Expert Tip: Dr. Barker refers several times to a concept called Settler Colonialism, as well as the use of the term “Setter” with a capitol S. Settler Colonialism is a term that is used to describe the history and ongoing processes/structures whereby one group of people (Settlers) are brought in to replace an existing Indigenous population, usually as part of imperial projects. Settler colonialism is a type of colonialism, and you can read a great definition and more detailed explanation here. One of the main principles of Settler Colonialism is that it is always unfinished, and that non-Indigenous peoples (usually called Settlers) and their descendants continue to benefit from these older, as well as new structures, while Indigenous peoples continue to be marginalized (like this, though really, this happens all-the-time in a thousand different ways).

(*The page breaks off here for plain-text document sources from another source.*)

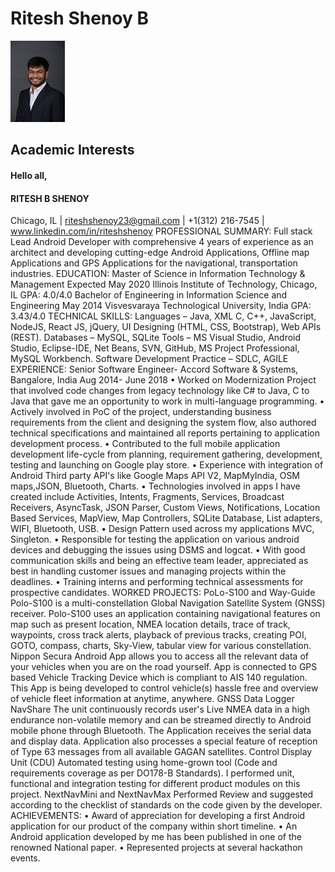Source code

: 
#  Ritesh Shenoy B

![Myself](RiteshShenoy.png)

## Academic Interests

#### Hello all, 
#### RITESH B SHENOY
Chicago, IL | riteshshenoy23@gmail.com | +1(312) 216-7545 | www.linkedin.com/in/riteshshenoy
PROFESSIONAL SUMMARY:
Full stack Lead Android Developer with comprehensive 4 years of experience as an architect and developing cutting-edge Android
Applications, Offline map Applications and GPS Applications for the navigational, transportation industries.
EDUCATION:
Master of Science in Information Technology & Management Expected May 2020
Illinois Institute of Technology, Chicago, IL GPA: 4.0/4.0
Bachelor of Engineering in Information Science and Engineering May 2014
Visvesvaraya Technological University, India GPA: 3.43/4.0
TECHNICAL SKILLS:
Languages – Java, XML C, C++, JavaScript, NodeJS, React JS, jQuery, UI Designing (HTML, CSS, Bootstrap), Web APIs (REST).
Databases – MySQL, SQLite
Tools – MS Visual Studio, Android Studio, Eclipse-IDE, Net Beans, SVN, GitHub, MS Project Professional, MySQL Workbench.
Software Development Practice – SDLC, AGILE
EXPERIENCE:
Senior Software Engineer- Accord Software & Systems, Bangalore, India Aug 2014- June 2018
• Worked on Modernization Project that involved code changes from legacy technology like C# to Java, C to Java that gave
me an opportunity to work in multi-language programming.
• Actively involved in PoC of the project, understanding business requirements from the client and designing the system
flow, also authored technical specifications and maintained all reports pertaining to application development process.
• Contributed to the full mobile application development life-cycle from planning, requirement gathering, development,
testing and launching on Google play store.
• Experience with integration of Android Third party API's like Google Maps API V2, MapMyIndia, OSM maps,JSON,
Bluetooth, Charts.
• Technologies involved in apps I have created include Activities, Intents, Fragments, Services, Broadcast Receivers,
AsyncTask, JSON Parser, Custom Views, Notifications, Location Based Services, MapView, Map Controllers, SQLite
Database, List adapters, WIFI, Bluetooth, USB.
• Design Pattern used across my applications MVC, Singleton.
• Responsible for testing the application on various android devices and debugging the issues using DSMS and logcat.
• With good communication skills and being an effective team leader, appreciated as best in handling customer issues and
managing projects within the deadlines.
• Training interns and performing technical assessments for prospective candidates.
WORKED PROJECTS:
PoLo-S100 and Way-Guide
Polo-S100 is a multi-constellation Global Navigation Satellite System (GNSS) receiver. Polo-S100 uses an application containing
navigational features on map such as present location, NMEA location details, trace of track, waypoints, cross track alerts,
playback of previous tracks, creating POI, GOTO, compass, charts, Sky-View, tabular view for various constellation.
Nippon Secura
Android App allows you to access all the relevant data of your vehicles when you are on the road yourself. App is connected to
GPS based Vehicle Tracking Device which is compliant to AIS 140 regulation. This App is being developed to control vehicle(s)
hassle free and overview of vehicle fleet information at anytime, anywhere.
GNSS Data Logger NavShare
The unit continuously records user's Live NMEA data in a high endurance non-volatile memory and can be streamed directly to
Android mobile phone through Bluetooth. The Application receives the serial data and display data. Application also processes a
special feature of reception of Type 63 messages from all available GAGAN satellites.
Control Display Unit (CDU)
Automated testing using home-grown tool (Code and requirements coverage as per DO178-B Standards). I performed unit,
functional and integration testing for different product modules on this project.
NextNavMini and NextNavMax
Performed Review and suggested according to the checklist of standards on the code given by the developer.
ACHIEVEMENTS:
• Award of appreciation for developing a first Android application for our product of the company within short timeline.
• An Android application developed by me has been published in one of the renowned National paper.
• Represented projects at several hackathon events.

Research Associate, Carceral Archipelago Project, University of Leicester
In 1889, in the town of Saltfleet – a hamlet on the shores of Lake Ontario, Canada, later renamed Stoney Creek – a local farmer ploughing his field turned up a number of long-dead bodies. Identified by fragments of buttons, tools, and badges, these bodies were found to be those of several soldiers – war dead from the relatively minor and often forgotten British-American War of 1812. The spot where the famer found these bodies – a low, flat hill called Smith’s Knoll – had clearly been used as a battlefield burial site, though no official records of this existed. Local authorities, alerted to the discovery of the battlefield graves, consecrated Smith’s Knoll as a cemetery and, in 1908, installed a stone monument topped with a British Lion and emblazoned with a Union Jack. The landscape thus marked, the site again faded into obscurity for a century, little more than a park-like piece of the landscape in a sleepy Ontario suburb, until a re-dedication ceremony in 2000:
On June 4, 2000… the battlefield cemetery was reopened as a national historic site during a special rededication memorial service. American military pallbearers from the Third United States Infantry, Fort Meyers, Virginia, took part in the re interment ceremony for soldiers killed in the battle. At the rededication ceremony, the remains of approximately twenty-three soldiers killed were placed into a wooden crate and then reinterred into the locally made new crypt.[ii]

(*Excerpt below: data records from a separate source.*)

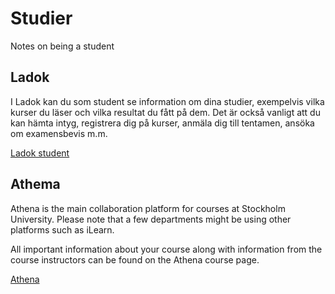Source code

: # Studier
Notes on being a student


## Ladok

I Ladok kan du som student se information om dina studier, exempelvis vilka kurser du läser och vilka resultat du fått på dem. Det är också vanligt att du kan hämta intyg, registrera dig på kurser, anmäla dig till tentamen, ansöka om examensbevis m.m.

[Ladok student](https://www.student.ladok.se/student/app/studentwebb/)

## Athema

Athena is the main collaboration platform for courses at Stockholm University. Please note that a few departments might be using other platforms such as iLearn. 

All important information about your course along with information from the course instructors can be found on the Athena course page.

[Athena](https://athena.itslearning.com/)
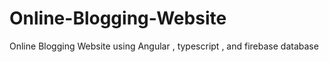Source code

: # Online-Blogging-Website
Online Blogging Website using Angular , typescript , and firebase database
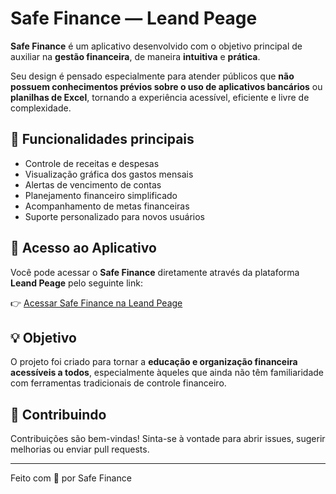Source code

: # Safe Finance — Leand Peage

**Safe Finance** é um aplicativo desenvolvido com o objetivo principal de auxiliar na **gestão financeira**, de maneira **intuitiva** e **prática**. 

Seu design é pensado especialmente para atender públicos que **não possuem conhecimentos prévios sobre o uso de aplicativos bancários** ou **planilhas de Excel**, tornando a experiência acessível, eficiente e livre de complexidade.

## 🚀 Funcionalidades principais

- Controle de receitas e despesas
- Visualização gráfica dos gastos mensais
- Alertas de vencimento de contas
- Planejamento financeiro simplificado
- Acompanhamento de metas financeiras
- Suporte personalizado para novos usuários

## 🔗 Acesso ao Aplicativo

Você pode acessar o **Safe Finance** diretamente através da plataforma **Leand Peage** pelo seguinte link:

👉 [Acessar Safe Finance na Leand Peage](https://kzmleaye9lc578r4ocit.lite.vusercontent.net/)

## 💡 Objetivo

O projeto foi criado para tornar a **educação e organização financeira acessíveis a todos**, especialmente àqueles que ainda não têm familiaridade com ferramentas tradicionais de controle financeiro.

## 🤝 Contribuindo

Contribuições são bem-vindas! Sinta-se à vontade para abrir issues, sugerir melhorias ou enviar pull requests.

---

Feito com 💙 por Safe Finance
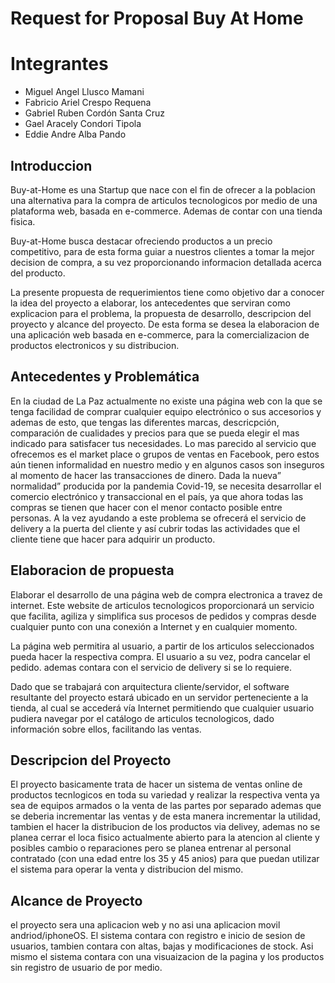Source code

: # Request for Proposal Buy At Home

# Integrantes
- Miguel Angel Llusco Mamani
- Fabricio Ariel Crespo Requena
- Gabriel Ruben Cordón Santa Cruz 
- Gael Aracely Condori Tipola
- Eddie Andre Alba Pando

## Introduccion
Buy-at-Home es una Startup que nace con el fin de ofrecer a la poblacion una alternativa para la compra de articulos tecnologicos por medio de una plataforma web, basada en e-commerce. Ademas de contar con una tienda fisica.

Buy-at-Home busca destacar ofreciendo productos a un precio competitivo, para de esta forma guiar a nuestros clientes a tomar la mejor decision de compra, a su vez proporcionando informacion detallada acerca del producto.

La presente propuesta de requerimientos tiene como objetivo dar a conocer la idea del proyecto a elaborar, los antecedentes que serviran como explicacion para el problema, la propuesta de desarrollo, descripcion del proyecto y alcance del proyecto.
De esta forma se desea la elaboracion de una aplicación web basada en e-commerce, para la comercializacion de productos electronicos y su distribucion.

## Antecedentes y Problemática
En la ciudad de La Paz actualmente no existe una página web con la que se tenga facilidad de comprar cualquier equipo electrónico o sus accesorios y ademas de esto, que tengas las diferentes marcas, descricpción, comparación de cualidades y precios para que se pueda elegir el mas indicado para satisfacer tus necesidades. Lo mas parecido al servicio que ofrecemos es el market place o grupos de ventas en Facebook, pero estos aún tienen informalidad en nuestro medio y en algunos casos son inseguros al momento de hacer las transacciones de dinero. Dada la nueva” normalidad” producida por la pandemia Covid-19, se necesita desarrollar el comercio electrónico y transaccional en el país, ya que ahora todas las compras se tienen que hacer con el menor contacto posible entre personas. A la vez ayudando a este problema se ofrecerá el servicio de delivery a la puerta del cliente y así cubrir todas las actividades que el cliente tiene que hacer para adquirir un producto. 


## Elaboracion de propuesta
Elaborar el desarrollo de una página web de compra electronica a travez de internet.
Este website de articulos tecnologicos proporcionará un servicio que facilita, agiliza y simplifica sus procesos de pedidos y compras desde cualquier punto con una conexión a Internet y en cualquier momento. 

La página web permitira al usuario, a partir de los articulos seleccionados pueda hacer la respectiva compra. El usuario a su vez, podra cancelar el pedido. ademas contara con el servicio de delivery si se lo requiere.

Dado que se trabajará con arquitectura cliente/servidor, el software resultante del proyecto estará ubicado en un servidor perteneciente a la tienda, al cual se
accederá vía Internet permitiendo que cualquier usuario pudiera
navegar por el catálogo de articulos tecnologicos, dado información sobre ellos, facilitando las ventas.
 
## Descripcion del Proyecto
El proyecto basicamente trata de hacer un sistema de ventas online de productos tecnlogicos en toda su variedad y realizar la respectiva venta ya sea de equipos armados o la venta de las partes por separado ademas que se deberia incrementar las ventas y de esta manera incrementar la utilidad, tambien el hacer la distribucion de los productos via delivey, ademas no se planea cerrar el loca fisico actualmente abierto para la atencion al cliente y posibles cambio o reparaciones pero se planea entrenar al personal contratado (con una edad entre los 35 y 45 anios) para que puedan utilizar el sistema para operar la venta y distribucion del mismo.

## Alcance de Proyecto
el proyecto sera una aplicacion web y no asi una aplicacion movil andriod/iphoneOS. El sistema contara con registro e inicio de sesion de usuarios, tambien contara con altas, bajas y modificaciones de stock. Asi mismo el sistema contara con una visuaizacion de la pagina y los productos sin registro de usuario de por medio.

Stoney Creek, a sleepy community just east of Hamilton, has a unique history that lead to these unusual burials (and reburials). It is, among other things, the location of one of the final battles of the American invasion of Upper Canada during the War of 1812. The Battle of Stoney Creek was not the decisive battle in the War of 1812 – the war ended in 1814 without a truly decisive moment of any kind – but it was among the last major engagements of the war, and also marked the farthest that American forces penetrated into British territory.

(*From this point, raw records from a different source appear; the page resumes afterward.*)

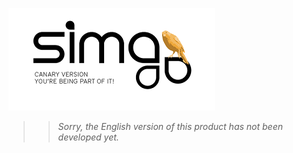 
![](Images/en-EN_simacanaryversionbn.png)  

>>_Sorry, the English version of this product has not been developed yet._

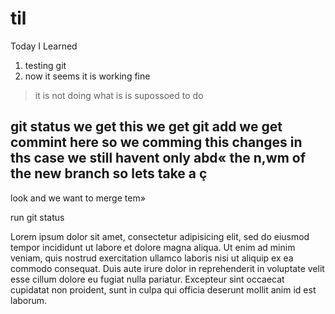 # til
Today I Learned

1. testing git
2. now it seems it is working fine

> it is not doing what is is supossoed to do


## git status we get this we get git add we get commint here so we comming this changes in ths case we still havent only abd« the n,wm of the new branch so lets take a ç
look and we want to merge tem»

run git status

Lorem ipsum dolor sit amet, consectetur adipisicing elit, sed do eiusmod tempor incididunt ut labore et dolore magna aliqua. Ut enim ad minim veniam, quis nostrud exercitation ullamco laboris nisi ut aliquip ex ea commodo consequat. Duis aute irure dolor in reprehenderit in voluptate velit esse cillum dolore eu fugiat nulla pariatur. Excepteur sint occaecat cupidatat non proident, sunt in culpa qui officia deserunt mollit anim id est laborum.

Every school child from the area will inevitably tour the battlefield site and museum, and for decades they have all learned the same story: On the evening of 5 June 1813, the American column – having crossed into the Niagara Peninsula from Buffalo in New York State – reached a cluster of farms half way to their objective of Burlington Heights, the British stronghold at the western end of the lake. As night fell, the American forces set up camp at Gage Farm, adjacent to the road on which they had been marching, locking the Gage family in their cellar. They set up their canons on what is now Smith’s Knoll, but did not expect any threat from the British, whose forces had been previously routed and fled in disarray. However, a local man by the name of Billy Green, saw the Americans’ advance and scrambled to warn the British command. Seeing an opportunity to catch the Americans unaware, a small British force accompanied by an even smaller group of Mohawk (Haudenosaunee) warriors, attacked the American encampment during the night – the darkness caused chaos, and American soldiers shot and bayoneted some of their own men in the confusion. The British also suffered heavy losses, though, and were on the edge of faltering and falling back, when by luck a small group of British soldiers stumbled on the knoll where the cannon had been placed, capturing the valuable artillery pieces, as well as two American generals, and causing the remaining American forces to flee. The rest, as they say, “is history”: the knoll where the American cannons had been placed was turned into a battlefield burial ground[iii] and then forgotten for decades until the fateful discovery at the beginning of this article.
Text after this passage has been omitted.